RECORDS SHOWN Block Start
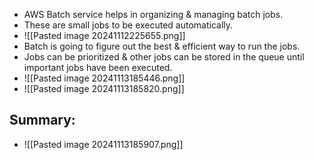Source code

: * AWS Batch service helps in organizing & managing batch jobs.
* These are small jobs to be executed automatically.
* ![[Pasted image 20241112225655.png]]
* Batch is going to figure out the best & efficient way to run the jobs.
* Jobs can be prioritized & other jobs can be stored in  the queue until important jobs have been executed.
* ![[Pasted image 20241113185446.png]]
* ![[Pasted image 20241113185820.png]]

## Summary:
* ![[Pasted image 20241113185907.png]]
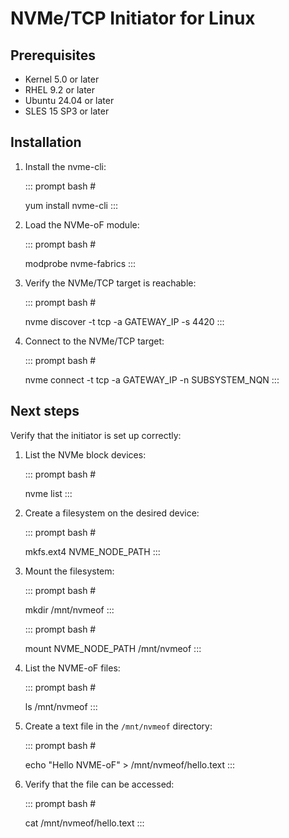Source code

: # NVMe/TCP Initiator for Linux

## Prerequisites

-   Kernel 5.0 or later
-   RHEL 9.2 or later
-   Ubuntu 24.04 or later
-   SLES 15 SP3 or later

## Installation

1.  Install the nvme-cli:

    ::: prompt
    bash \#

    yum install nvme-cli
    :::

2.  Load the NVMe-oF module:

    ::: prompt
    bash \#

    modprobe nvme-fabrics
    :::

3.  Verify the NVMe/TCP target is reachable:

    ::: prompt
    bash \#

    nvme discover -t tcp -a GATEWAY_IP -s 4420
    :::

4.  Connect to the NVMe/TCP target:

    ::: prompt
    bash \#

    nvme connect -t tcp -a GATEWAY_IP -n SUBSYSTEM_NQN
    :::

## Next steps

Verify that the initiator is set up correctly:

1.  List the NVMe block devices:

    ::: prompt
    bash \#

    nvme list
    :::

2.  Create a filesystem on the desired device:

    ::: prompt
    bash \#

    mkfs.ext4 NVME_NODE_PATH
    :::

3.  Mount the filesystem:

    ::: prompt
    bash \#

    mkdir /mnt/nvmeof
    :::

    ::: prompt
    bash \#

    mount NVME_NODE_PATH /mnt/nvmeof
    :::

4.  List the NVME-oF files:

    ::: prompt
    bash \#

    ls /mnt/nvmeof
    :::

5.  Create a text file in the `/mnt/nvmeof` directory:

    ::: prompt
    bash \#

    echo \"Hello NVME-oF\" \> /mnt/nvmeof/hello.text
    :::

6.  Verify that the file can be accessed:

    ::: prompt
    bash \#

    cat /mnt/nvmeof/hello.text
    :::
RECORDS SHOWN Block End
Would you copy out exactly the lines above that start at the one containing "5.0 or later" and end at the one containing "Verify the NVMe/TCP", inclusive?

** RESULT OF THIS TASK **
-   Kernel 5.0 or later
-   RHEL 9.2 or later
-   Ubuntu 24.04 or later
-   SLES 15 SP3 or later

## Installation

1.  Install the nvme-cli:

    ::: prompt
    bash \#

    yum install nvme-cli
    :::

2.  Load the NVMe-oF module:

    ::: prompt
    bash \#

    modprobe nvme-fabrics
    :::

3.  Verify the NVMe/TCP target is reachable:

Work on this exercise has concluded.